Firstly I tackled the wheels which I thought were going to be a pig but were really pretty easy due to being looked after with wheel wax and the dirt was removed easily with some AS Smart wheels and a ez detail brush and a swissvax style brush for the wheel nuts. The tyres & arches & mudflaps were cleaned using some megs APC and a selection of brushes

Before:



















Wash stage:










Afters:



















Next stage was a pre-wash using some foaming mild tfr










This was left for a couple of minutes and then rinsed.

The car was then washed using a 2bm with woolmitt and some CG extreme wash'n'wax.
Then rinsed ready for claying.



















I could tell while washing the car that the paintwork was in pretty good shape apart from the swirls and LOTS of RDS.

I clayed the car using some of the new swissvax mild clay

Before:










After:










Then the car was quickly washed again and dried using some last touch as a drying aid with a miracle drying towel.

Now it was time to have a little look at the paintwork 

Sorry for the poor quailty pics of the swirls however I tried I just couldn't get the light right.



























































































And just as i finished tapping the car up ready Tim arrived home with the new arrival.

Now It was time to start the correction.

I opted for the bonnet and Tim the roof as the height advantage 

I started off with a megs polishing pad and some 3m FC+ and Ultrafina se and Tim started with the same pad with some Presta cutting polish.

I was finding the FC+ combo to be working well and removing all the swirls and just leaving the deep RDS Tim was finding the Presta not to be working that great on the roof due to a respray, So I told him to try the 3m combo as he'd never used any 3m polishes before.

Now we were both sorted for pad/polish combo's it was time to have a side each and get cracking.

Must say the angles and the panels were not the easiest to work on and needed extra care.

Anyway we both plugged on and ended up on thye boot at the same time so pretty equal speeds which was good.

We ten called it a day as Tim had family round and he needed a rest and time with the family.

Arrived this morning at 9 to get cracking with the rest, I corrected the bumpers and sideskirts with the PC, think Tim grabbed a sneaky pic of my working :wall:










Heres a few pics of the correction achieved























































While I was correcting the bumpers and skitrys Tim was cleansing the paint with some lime prime via the pc, This was then followed up by a layer of Paul Daltons Crystal Rock wax panel at a time and left for 10 mins to cure before buffing off, in total the car had 2 coats of crystal rock and was looking stunning and deep and wet.

This was my first time using the wax and was highly pleased and its very easy to apply and removed if only put on in a thin layer.

Finally the exhaust was polished using some megs nxt metal polish, and the tyres dressed using some CG new look trim gel and the glass cleaned using some AS glass cleaner.

Now time to look back and admire a stunning becoming very RARE ulitmate rally car of the 80's early 90's.

I must thanks Tim for offering me a chance to help on such a stunning and gorgeous car :thumb:

Now your lucky day folks.































































































































Thanks for looking all comments welcome as usual :thumb:

ALSO A BIG THANKS TO PAUL @ SHINE ON FOR LENDING US HIS POSI 200

Paul​


----------



## cdti_sri (Jul 17, 2006)

Top work on a great car.

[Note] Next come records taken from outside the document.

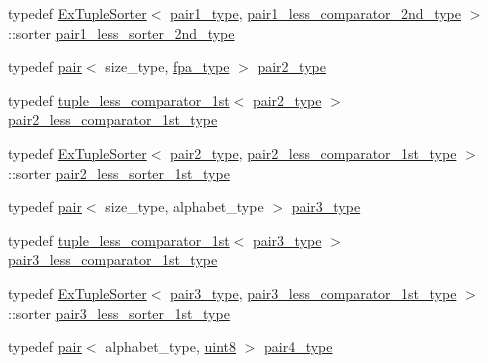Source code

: \begin{DoxyCompactItemize}
\item 
typedef \hyperlink{struct_ex_tuple_sorter}{Ex\+Tuple\+Sorter}$<$ \hyperlink{class_validate4_aaa2fcb80a05115eb4ca02ab23df8827e}{pair1\+\_\+type}, \hyperlink{class_validate4_a67166f1b6f64e5d8887d9a5aa6072346}{pair1\+\_\+less\+\_\+comparator\+\_\+2nd\+\_\+type} $>$\+::sorter \hyperlink{class_validate4_a65355c8a8ccca4870060305479e7748c}{pair1\+\_\+less\+\_\+sorter\+\_\+2nd\+\_\+type}
\item 
typedef \hyperlink{structpair}{pair}$<$ size\+\_\+type, \hyperlink{common_8h_a7fdaf8b9b3d2f6ae6b10597a8d3f96ee}{fpa\+\_\+type} $>$ \hyperlink{class_validate4_a655c0013e7d26a0653ab8f4f96145bad}{pair2\+\_\+type}
\item 
typedef \hyperlink{structtuple__less__comparator__1st}{tuple\+\_\+less\+\_\+comparator\+\_\+1st}$<$ \hyperlink{class_validate4_a655c0013e7d26a0653ab8f4f96145bad}{pair2\+\_\+type} $>$ \hyperlink{class_validate4_af39ac6db5faa77a64ab49a75f92337a3}{pair2\+\_\+less\+\_\+comparator\+\_\+1st\+\_\+type}
\item 
typedef \hyperlink{struct_ex_tuple_sorter}{Ex\+Tuple\+Sorter}$<$ \hyperlink{class_validate4_a655c0013e7d26a0653ab8f4f96145bad}{pair2\+\_\+type}, \hyperlink{class_validate4_af39ac6db5faa77a64ab49a75f92337a3}{pair2\+\_\+less\+\_\+comparator\+\_\+1st\+\_\+type} $>$\+::sorter \hyperlink{class_validate4_ad945003027abfd152a0e177d7541580d}{pair2\+\_\+less\+\_\+sorter\+\_\+1st\+\_\+type}
\item 
typedef \hyperlink{structpair}{pair}$<$ size\+\_\+type, alphabet\+\_\+type $>$ \hyperlink{class_validate4_ac023757abc671597cf81dcc2d70b1ab1}{pair3\+\_\+type}
\item 
typedef \hyperlink{structtuple__less__comparator__1st}{tuple\+\_\+less\+\_\+comparator\+\_\+1st}$<$ \hyperlink{class_validate4_ac023757abc671597cf81dcc2d70b1ab1}{pair3\+\_\+type} $>$ \hyperlink{class_validate4_a12c8c95c3ef8bf9f3521b439454c5aa0}{pair3\+\_\+less\+\_\+comparator\+\_\+1st\+\_\+type}
\item 
typedef \hyperlink{struct_ex_tuple_sorter}{Ex\+Tuple\+Sorter}$<$ \hyperlink{class_validate4_ac023757abc671597cf81dcc2d70b1ab1}{pair3\+\_\+type}, \hyperlink{class_validate4_a12c8c95c3ef8bf9f3521b439454c5aa0}{pair3\+\_\+less\+\_\+comparator\+\_\+1st\+\_\+type} $>$\+::sorter \hyperlink{class_validate4_aff3135d55f749682df7e0f97c82a6769}{pair3\+\_\+less\+\_\+sorter\+\_\+1st\+\_\+type}
\item 
typedef \hyperlink{structpair}{pair}$<$ alphabet\+\_\+type, \hyperlink{types_8h_a115946cb5fc5879545e9ccea096a6031}{uint8} $>$ \hyperlink{class_validate4_a8ef701022ecc2f0ffc1eae0e71e0aaf7}{pair4\+\_\+type}

\end{DoxyCompactItemize}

Its a motor I wana own at some stage!


----------



## drive 'n' shine (Apr 22, 2006)

Nice work chaps on an iconic classic :thumb:


----------



## mattjonescardiff (Dec 12, 2006)

Gorgeous. Love the integrales.


----------



## Guest (Sep 24, 2008)

drive 'n' shine said:


> Nice work chaps on an iconic classic :thumb:


Thanks Bryan :thumb:


----------



## saxoboy07 (Oct 20, 2007)

Awesome work:thumb: one of my all time favourite rally cars:argie:


----------



## Rowan83 (Aug 21, 2007)

Wow, what a car! :argie:

I always fancied getting one but never did. Amazing job mate!


----------



## Deanvtec (Mar 3, 2008)

Nice work, that is such a beautiful car, now looks even better with your magic worked on it,:thumb:


----------



## mteam (Dec 8, 2007)

Superb Paul 
stunning work and stunning motor


----------



## Sveneng (Apr 20, 2008)

It looked great in the before shots but you've made it look even better with all your hard work, nice!

Sveneng


----------



## rfmatt (Aug 9, 2008)

Amazing work guys, looks stunning, well done on helping preserve a classic!


----------



## srmtor (Jul 12, 2008)

cracking work on a awesome car, would love to own one of these..:thumb:


----------



## Step_7 (Apr 25, 2008)

Always wanted to own one of those - it's still on my list of "Cars I really want to own some day" but that's a LONG list.... :lol:


----------



## rubbishboy (May 6, 2006)

Good job men. One of my teenage fantasies that car, and still is.


----------



## Coops (Apr 26, 2008)

Fantastic work Paul - the Integrale is an awesome car, one which you guys made look even better. The accidental comparison shot with the Scooby really sums up the evolution of rally bred cars but also that the recipe is still generally the same - the Integrale wins hands down everytime for me though!!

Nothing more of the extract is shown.